* _Your instructions_
From the first line to the last, restate the data exactly, leaving out the images.

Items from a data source
------------------------------
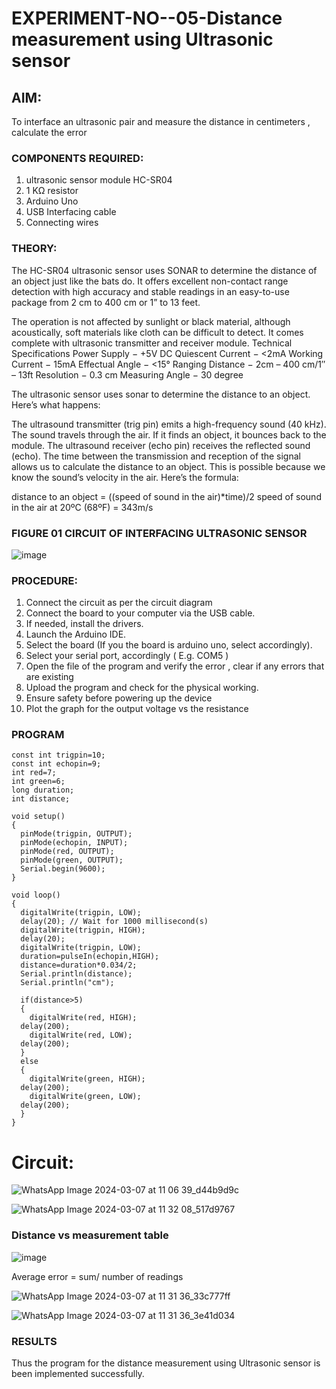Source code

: # EXPERIMENT-NO--05-Distance measurement using Ultrasonic sensor

## AIM: 
To interface an ultrasonic pair and measure the distance in centimeters , calculate the error
 
### COMPONENTS REQUIRED:
1.	ultrasonic sensor module HC-SR04
2.	1 KΩ resistor 
3.	Arduino Uno 
4.	USB Interfacing cable 
5.	Connecting wires 


### THEORY: 
The HC-SR04 ultrasonic sensor uses SONAR to determine the distance of an object just like the bats do. It offers excellent non-contact range detection with high accuracy and stable readings in an easy-to-use package from 2 cm to 400 cm or 1” to 13 feet.

The operation is not affected by sunlight or black material, although acoustically, soft materials like cloth can be difficult to detect. It comes complete with ultrasonic transmitter and receiver module.
Technical Specifications
Power Supply − +5V DC
Quiescent Current − <2mA
Working Current − 15mA
Effectual Angle − <15°
Ranging Distance − 2cm – 400 cm/1″ – 13ft
Resolution − 0.3 cm
Measuring Angle − 30 degree

The ultrasonic sensor uses sonar to determine the distance to an object. Here’s what happens:

The ultrasound transmitter (trig pin) emits a high-frequency sound (40 kHz).
The sound travels through the air. If it finds an object, it bounces back to the module.
The ultrasound receiver (echo pin) receives the reflected sound (echo).
The time between the transmission and reception of the signal allows us to calculate the distance to an object. This is possible because we know the sound’s velocity in the air. Here’s the formula:

distance to an object = ((speed of sound in the air)*time)/2
speed of sound in the air at 20ºC (68ºF) = 343m/s

### FIGURE 01 CIRCUIT OF INTERFACING ULTRASONIC SENSOR 


![image](https://user-images.githubusercontent.com/36288975/166430594-5adb4ca9-5a42-4781-a7e6-7236b3766a85.png)



### PROCEDURE:
1.	Connect the circuit as per the circuit diagram 
2.	Connect the board to your computer via the USB cable.
3.	If needed, install the drivers.
4.	Launch the Arduino IDE.
5.	Select the board (If you the board is arduino uno, select accordingly).
6.	Select your serial port, accordingly ( E.g. COM5 )
7.	Open the file of the program  and verify the error , clear if any errors that are existing 
8.	Upload the program and check for the physical working. 
9.	Ensure safety before powering up the device 
10.	Plot the graph for the output voltage vs the resistance 


### PROGRAM 
```
const int trigpin=10;
const int echopin=9;
int red=7;
int green=6;
long duration;
int distance;

void setup()
{
  pinMode(trigpin, OUTPUT);
  pinMode(echopin, INPUT);
  pinMode(red, OUTPUT);
  pinMode(green, OUTPUT);
  Serial.begin(9600);
}

void loop()
{
  digitalWrite(trigpin, LOW);
  delay(20); // Wait for 1000 millisecond(s)
  digitalWrite(trigpin, HIGH);
  delay(20); 
  digitalWrite(trigpin, LOW);
  duration=pulseIn(echopin,HIGH);
  distance=duration*0.034/2;
  Serial.println(distance);
  Serial.println("cm");
  
  if(distance>5)
  {
	digitalWrite(red, HIGH);
  delay(200);
    digitalWrite(red, LOW);
  delay(200);
  }
  else
  {
	digitalWrite(green, HIGH);
  delay(200);
    digitalWrite(green, LOW);
  delay(200);
  }
}
```
# Circuit:

![WhatsApp Image 2024-03-07 at 11 06 39_d44b9d9c](https://github.com/Ragu-123/Experiment--04-Interfacing-digital-output-with-arduino-ultrasonic-sensor/assets/113915622/7bcf6a8d-95ac-4eee-a920-f62d67edf5e8)

![WhatsApp Image 2024-03-07 at 11 32 08_517d9767](https://github.com/Ragu-123/Experiment--04-Interfacing-digital-output-with-arduino-ultrasonic-sensor/assets/113915622/023e14ab-bd40-4de6-ade9-0c9ae68eeeb0)



### Distance vs measurement table 

![image](https://user-images.githubusercontent.com/36288975/190135379-52ebacd5-ccd5-460f-a4cd-4d0ad1d9b179.png)

Average error = sum/ number of readings 
 
![WhatsApp Image 2024-03-07 at 11 31 36_33c777ff](https://github.com/Ragu-123/Experiment--04-Interfacing-digital-output-with-arduino-ultrasonic-sensor/assets/113915622/361dc06a-50d4-4cdf-95fb-2f9b059068ab)

![WhatsApp Image 2024-03-07 at 11 31 36_3e41d034](https://github.com/Ragu-123/Experiment--04-Interfacing-digital-output-with-arduino-ultrasonic-sensor/assets/113915622/614e8919-c805-4cee-b4dd-f08d394958fb)







### RESULTS
Thus the program for the distance measurement using Ultrasonic sensor is been implemented successfully.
------------------------------
* _Exercise solution_
Source code

: # EXPERIMENT-NO--05-Distance measurement using Ultrasonic sensor

## AIM: 
To interface an ultrasonic pair and measure the distance in centimeters , calculate the error
 
### COMPONENTS REQUIRED:
1.	ultrasonic sensor module HC-SR04
2.	1 KΩ resistor 
3.	Arduino Uno 
4.	USB Interfacing cable 
5.	Connecting wires 


### THEORY: 
The HC-SR04 ultrasonic sensor uses SONAR to determine the distance of an object just like the bats do. It offers excellent non-contact range detection with high accuracy and stable readings in an easy-to-use package from 2 cm to 400 cm or 1” to 13 feet.

The operation is not affected by sunlight or black material, although acoustically, soft materials like cloth can be difficult to detect. It comes complete with ultrasonic transmitter and receiver module.
Technical Specifications
Power Supply − +5V DC
Quiescent Current − <2mA
Working Current − 15mA
Effectual Angle − <15°
Ranging Distance − 2cm – 400 cm/1″ – 13ft
Resolution − 0.3 cm
Measuring Angle − 30 degree

The ultrasonic sensor uses sonar to determine the distance to an object. Here’s what happens:

The ultrasound transmitter (trig pin) emits a high-frequency sound (40 kHz).
The sound travels through the air. If it finds an object, it bounces back to the module.
The ultrasound receiver (echo pin) receives the reflected sound (echo).
The time between the transmission and reception of the signal allows us to calculate the distance to an object. This is possible because we know the sound’s velocity in the air. Here’s the formula:

distance to an object = ((speed of sound in the air)*time)/2
speed of sound in the air at 20ºC (68ºF) = 343m/s

### FIGURE 01 CIRCUIT OF INTERFACING ULTRASONIC SENSOR 


![image](https://user-images.githubusercontent.com/36288975/166430594-5adb4ca9-5a42-4781-a7e6-7236b3766a85.png)



### PROCEDURE:
1.	Connect the circuit as per the circuit diagram 
2.	Connect the board to your computer via the USB cable.
3.	If needed, install the drivers.
4.	Launch the Arduino IDE.
5.	Select the board (If you the board is arduino uno, select accordingly).
6.	Select your serial port, accordingly ( E.g. COM5 )
7.	Open the file of the program  and verify the error , clear if any errors that are existing 
8.	Upload the program and check for the physical working. 
9.	Ensure safety before powering up the device 
10.	Plot the graph for the output voltage vs the resistance 


### PROGRAM 
```
const int trigpin=10;
const int echopin=9;
int red=7;
int green=6;
long duration;
int distance;

void setup()
{
  pinMode(trigpin, OUTPUT);
  pinMode(echopin, INPUT);
  pinMode(red, OUTPUT);
  pinMode(green, OUTPUT);
  Serial.begin(9600);
}

void loop()
{
  digitalWrite(trigpin, LOW);
  delay(20); // Wait for 1000 millisecond(s)
  digitalWrite(trigpin, HIGH);
  delay(20); 
  digitalWrite(trigpin, LOW);
  duration=pulseIn(echopin,HIGH);
  distance=duration*0.034/2;
  Serial.println(distance);
  Serial.println("cm");
  
  if(distance>5)
  {
	digitalWrite(red, HIGH);
  delay(200);
    digitalWrite(red, LOW);
  delay(200);
  }
  else
  {
	digitalWrite(green, HIGH);
  delay(200);
    digitalWrite(green, LOW);
  delay(200);
  }
}
```
# Circuit:

![WhatsApp Image 2024-03-07 at 11 06 39_d44b9d9c](https://github.com/Ragu-123/Experiment--04-Interfacing-digital-output-with-arduino-ultrasonic-sensor/assets/113915622/7bcf6a8d-95ac-4eee-a920-f62d67edf5e8)

![WhatsApp Image 2024-03-07 at 11 32 08_517d9767](https://github.com/Ragu-123/Experiment--04-Interfacing-digital-output-with-arduino-ultrasonic-sensor/assets/113915622/023e14ab-bd40-4de6-ade9-0c9ae68eeeb0)



### Distance vs measurement table 

![image](https://user-images.githubusercontent.com/36288975/190135379-52ebacd5-ccd5-460f-a4cd-4d0ad1d9b179.png)

Average error = sum/ number of readings 
 
![WhatsApp Image 2024-03-07 at 11 31 36_33c777ff](https://github.com/Ragu-123/Experiment--04-Interfacing-digital-output-with-arduino-ultrasonic-sensor/assets/113915622/361dc06a-50d4-4cdf-95fb-2f9b059068ab)

![WhatsApp Image 2024-03-07 at 11 31 36_3e41d034](https://github.com/Ragu-123/Experiment--04-Interfacing-digital-output-with-arduino-ultrasonic-sensor/assets/113915622/614e8919-c805-4cee-b4dd-f08d394958fb)







### RESULTS
Thus the program for the distance measurement using Ultrasonic sensor is been implemented successfully.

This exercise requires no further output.